Task to complete →
Search each line below for "Pain", then return the lines where it appears.
........
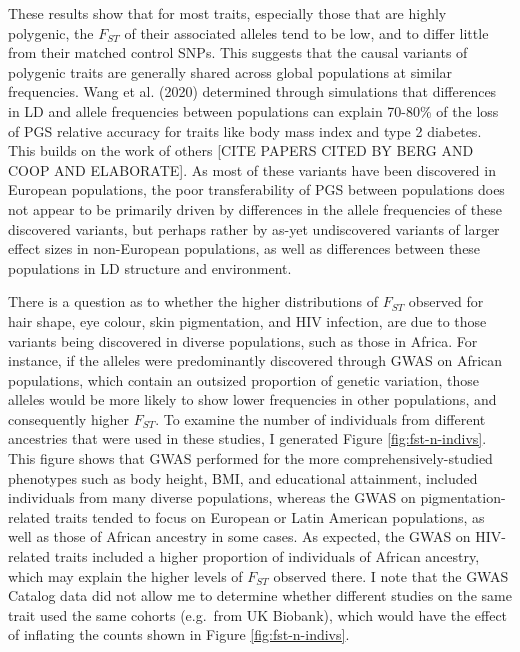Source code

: \documentclass[
]{book}
\begin{document}
These results show that for most traits, especially those that are highly polygenic, the \(F_{ST}\) of their associated alleles tend to be low, and to differ little from their matched control SNPs. This suggests that the causal variants of polygenic traits are generally shared across global populations at similar frequencies. Wang et al. (2020) determined through simulations that differences in LD and allele frequencies between populations can explain 70-80\% of the loss of PGS relative accuracy for traits like body mass index and type 2 diabetes. This builds on the work of others {[}CITE PAPERS CITED BY BERG AND COOP AND ELABORATE{]}. As most of these variants have been discovered in European populations, the poor transferability of PGS between populations does not appear to be primarily driven by differences in the allele frequencies of these discovered variants, but perhaps rather by as-yet undiscovered variants of larger effect sizes in non-European populations, as well as differences between these populations in LD structure and environment.

There is a question as to whether the higher distributions of \(F_{ST}\) observed for hair shape, eye colour, skin pigmentation, and HIV infection, are due to those variants being discovered in diverse populations, such as those in Africa. For instance, if the alleles were predominantly discovered through GWAS on African populations, which contain an outsized proportion of genetic variation, those alleles would be more likely to show lower frequencies in other populations, and consequently higher \(F_{ST}\). To examine the number of individuals from different ancestries that were used in these studies, I generated Figure \ref{fig:fst-n-indivs}. This figure shows that GWAS performed for the more comprehensively-studied phenotypes such as body height, BMI, and educational attainment, included individuals from many diverse populations, whereas the GWAS on pigmentation-related traits tended to focus on European or Latin American populations, as well as those of African ancestry in some cases. As expected, the GWAS on HIV-related traits included a higher proportion of individuals of African ancestry, which may explain the higher levels of \(F_{ST}\) observed there. I note that the GWAS Catalog data did not allow me to determine whether different studies on the same trait used the same cohorts (e.g.~from UK Biobank), which would have the effect of inflating the counts shown in Figure \ref{fig:fst-n-indivs}.
\end{document}
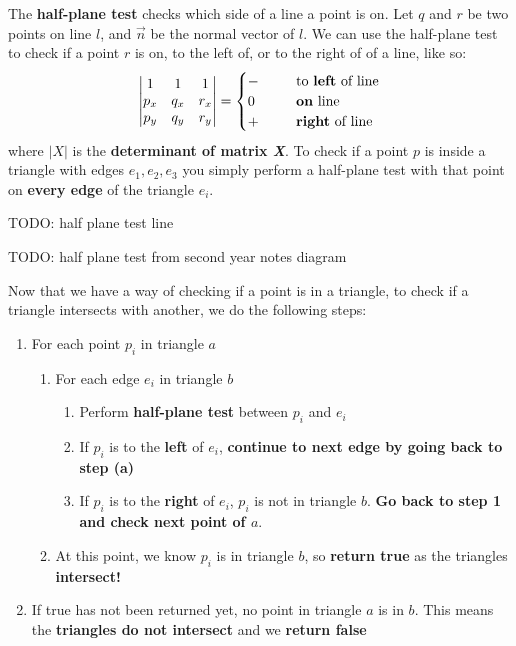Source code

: \documentclass{article}
\begin{document}
The \textbf{half-plane test} checks which side of a line a point is on. Let $q$ and $r$ be two points on line $l$, and $\vec{n}$ be the normal vector of $l$. We can use the half-plane test to check if a point $r$ is on, to the left of, or to the right of of a line, like so:
\begin{equation}
	\begin{vmatrix}
		1 & 1 & 1 \\
		p_x & q_x & r_x \\
		p_y & q_y & r_y
	\end{vmatrix} = \begin{cases}
		- & \;\;\;\;\;\; \text{to \textbf{left} of line} \\
		0 & \;\;\;\;\;\; \text{\textbf{on} line} \\
		+ & \;\;\;\;\;\; \text{\textbf{right} of line} \\
	\end{cases}
	\label{eq:half-plane-test}
\end{equation}
where $|X|$ is the \textbf{determinant of matrix \textit{X}}. To check if a point $p$ is inside a triangle with edges $e_1, e_2, e_3$ you simply perform a half-plane test with that point on \textbf{every edge} of the triangle $e_i$.

TODO: half plane test line

TODO: half plane test from  second year notes diagram

Now that we have a way of checking if a point is in a triangle, to check if a triangle intersects with another, we do the following steps:
\begin{enumerate}
	\item For each point $p_i$ in triangle $a$
	\begin{enumerate}
		\item For each edge $e_i$ in triangle $b$
		\begin{enumerate}
			\item Perform \textbf{half-plane test} between $p_i$ and $e_i$
			\item If $p_i$ is to the \textbf{left} of $e_i$, \textbf{continue to next edge by going back to step (a)}
			\item If $p_i$ is to the \textbf{right} of $e_i$, $p_i$ is not in triangle $b$. \textbf{Go back to step 1 and check next point of $a$}.
		\end{enumerate}
		\item At this point, we know $p_i$ is in triangle $b$, so \textbf{return true} as the triangles \textbf{intersect!}
	\end{enumerate}
	\item If true has not been returned yet, no point in triangle $a$ is in $b$. This means the \textbf{triangles do not intersect} and we \textbf{return false}
\end{enumerate}
\end{document}
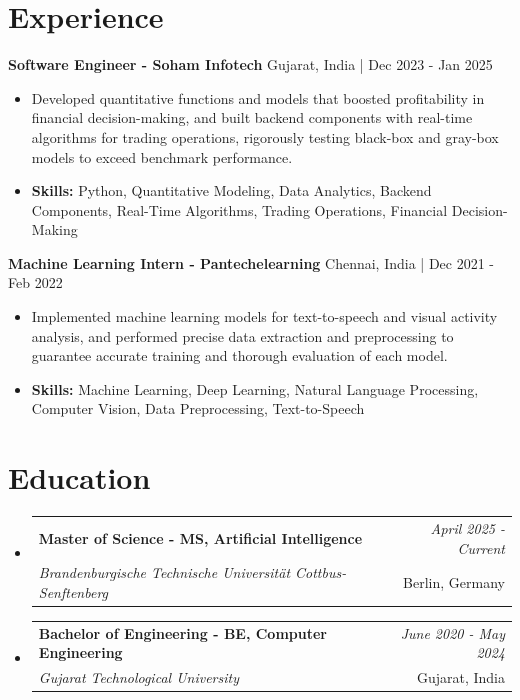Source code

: \documentclass[a4paper,11pt]{article}
\makeatletter
\newcommand{\resumeSubheading}[4]{
\vspace{0.5mm}\item
    \begin{tabular*}{\linewidth}[t]{l@{\extracolsep{\fill}}r}
        \textbf{#1} & \textit{\footnotesize{#4}} \\
        \textit{\footnotesize{#3}} &  \footnotesize{#2}\\
    \end{tabular*}
    \vspace{-2.4mm}
}
\makeatother
\begin{document}
\section{\textbf{Experience}}


\vspace{1mm}
  \textbf{Software Engineer - Soham Infotech} \hfill Gujarat, India | Dec 2023 - Jan 2025
\vspace{-1.5mm} %
\begin{itemize}
  \item Developed quantitative functions and models that boosted profitability in financial decision-making, and built backend components with real-time algorithms for trading operations, rigorously testing black-box and gray-box models to exceed benchmark performance.

\vspace{-2mm}
  \item \textbf{Skills:} Python, Quantitative Modeling, Data Analytics, Backend Components, Real-Time Algorithms, Trading Operations, Financial Decision-Making
\end{itemize}

\vspace{1mm}
  \textbf{Machine Learning Intern - Pantechelearning} \hfill Chennai, India | Dec 2021 - Feb 2022
\vspace{-1.5mm} %
\begin{itemize}
  \item Implemented machine learning models for text-to-speech and visual activity analysis, and performed precise data extraction and preprocessing to guarantee accurate training and thorough evaluation of each model.
\vspace{-2mm}
  \item \textbf{Skills:} Machine Learning, Deep Learning, Natural Language Processing, Computer Vision, Data Preprocessing, Text-to-Speech
\end{itemize}\section{\textbf{Education}}
\vspace{-0.4mm}

\begin{itemize}[leftmargin=0.15in, label={}]
\resumeSubheading
{Master of Science - MS, Artificial Intelligence }{Berlin, Germany}
{Brandenburgische Technische Universität Cottbus-Senftenberg  }{April 2025 - Current}

\vspace{1.0mm} %
\resumeSubheading
{Bachelor of Engineering - BE, Computer Engineering  }{Gujarat, India}
{Gujarat Technological University }{June 2020 - May 2024}

\end{itemize}
\end{document}

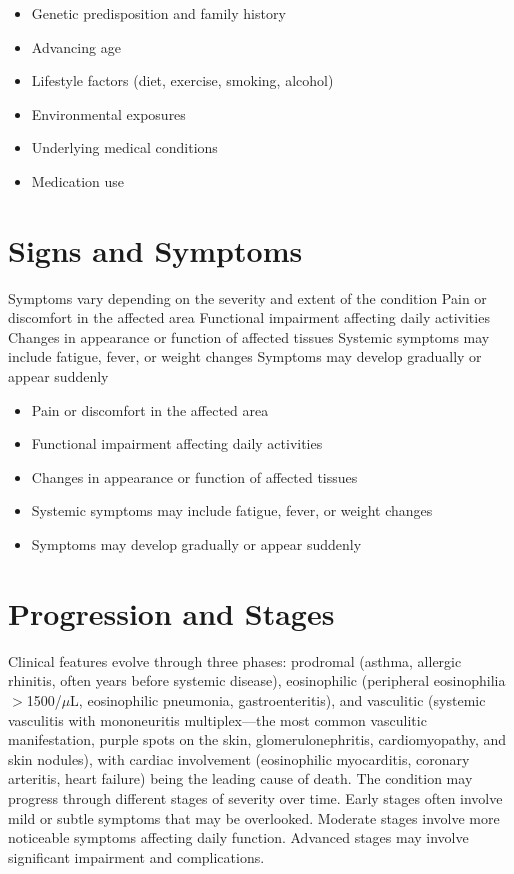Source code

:\begin{itemize}[noitemsep]
  \item Genetic predisposition and family history
  \item Advancing age
  \item Lifestyle factors (diet, exercise, smoking, alcohol)
  \item Environmental exposures
  \item Underlying medical conditions
  \item Medication use
\end{itemize}
\section{Signs and Symptoms}
Symptoms vary depending on the severity and extent of the condition Pain or discomfort in the affected area Functional impairment affecting daily activities Changes in appearance or function of affected tissues Systemic symptoms may include fatigue, fever, or weight changes Symptoms may develop gradually or appear suddenly

\begin{itemize}[noitemsep]
  \item Pain or discomfort in the affected area
  \item Functional impairment affecting daily activities
  \item Changes in appearance or function of affected tissues
  \item Systemic symptoms may include fatigue, fever, or weight changes
  \item Symptoms may develop gradually or appear suddenly
\end{itemize}
\section{Progression and Stages}
Clinical features evolve through three phases: prodromal (asthma, allergic rhinitis, often years before systemic disease), eosinophilic (peripheral eosinophilia $>$1500/$\mu$L, eosinophilic pneumonia, gastroenteritis), and vasculitic (systemic vasculitis with mononeuritis multiplex---the most common vasculitic manifestation, purple spots on the skin, glomerulonephritis, cardiomyopathy, and skin nodules), with cardiac involvement (eosinophilic myocarditis, coronary arteritis, heart failure) being the leading cause of death. The condition may progress through different stages of severity over time. Early stages often involve mild or subtle symptoms that may be overlooked. Moderate stages involve more noticeable symptoms affecting daily function. Advanced stages may involve significant impairment and complications.
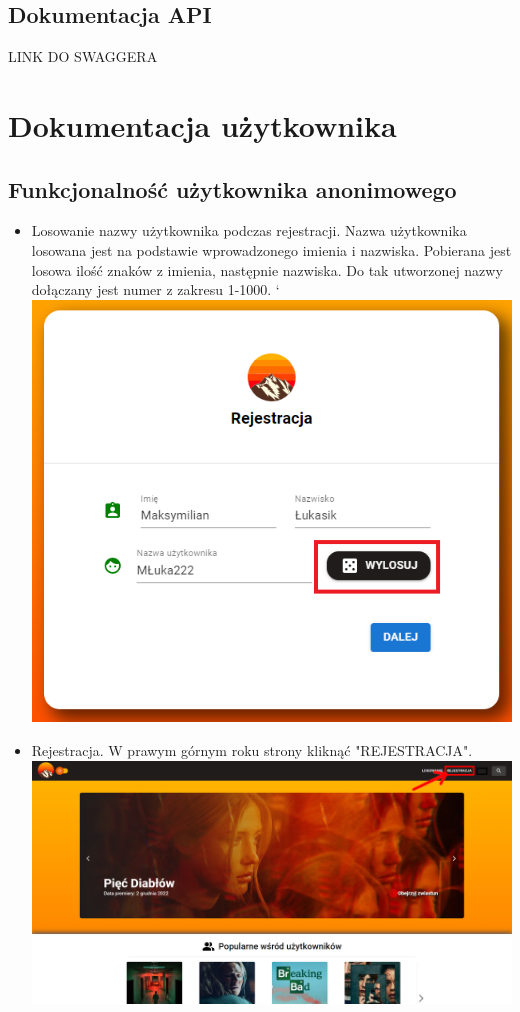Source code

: \documentclass[12pt]{article}
\begin{document}
\begin{flushleft}
		\subsection{Dokumentacja API}	%
		LINK DO SWAGGERA
\pagebreak
			
	\section{Dokumentacja użytkownika}
		\subsection{Funkcjonalność użytkownika anonimowego}
		\begin{itemize}
			\item Losowanie nazwy użytkownika podczas rejestracji.		
			Nazwa użytkownika losowana jest na podstawie wprowadzonego imienia i nazwiska. Pobierana jest losowa ilość znaków z imienia, następnie nazwiska. Do tak utworzonej nazwy dołączany jest numer z zakresu 1-1000. \linebreak`
			\includegraphics[scale=0.7]{WylosowanieNazwy.png} \linebreak
			\item Rejestracja.
			W prawym górnym roku strony kliknąć "REJESTRACJA". \linebreak
			\includegraphics[scale=0.3]{Rejestracja1.png} \linebreak

\end{itemize}
\end{flushleft}
\end{document}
........
Completed exercise →
Symptoms vary depending on the severity and extent of the condition Pain or discomfort in the affected area Functional impairment affecting daily activities Changes in appearance or function of affected tissues Systemic symptoms may include fatigue, fever, or weight changes Symptoms may develop gradually or appear suddenly
  \item Pain or discomfort in the affected area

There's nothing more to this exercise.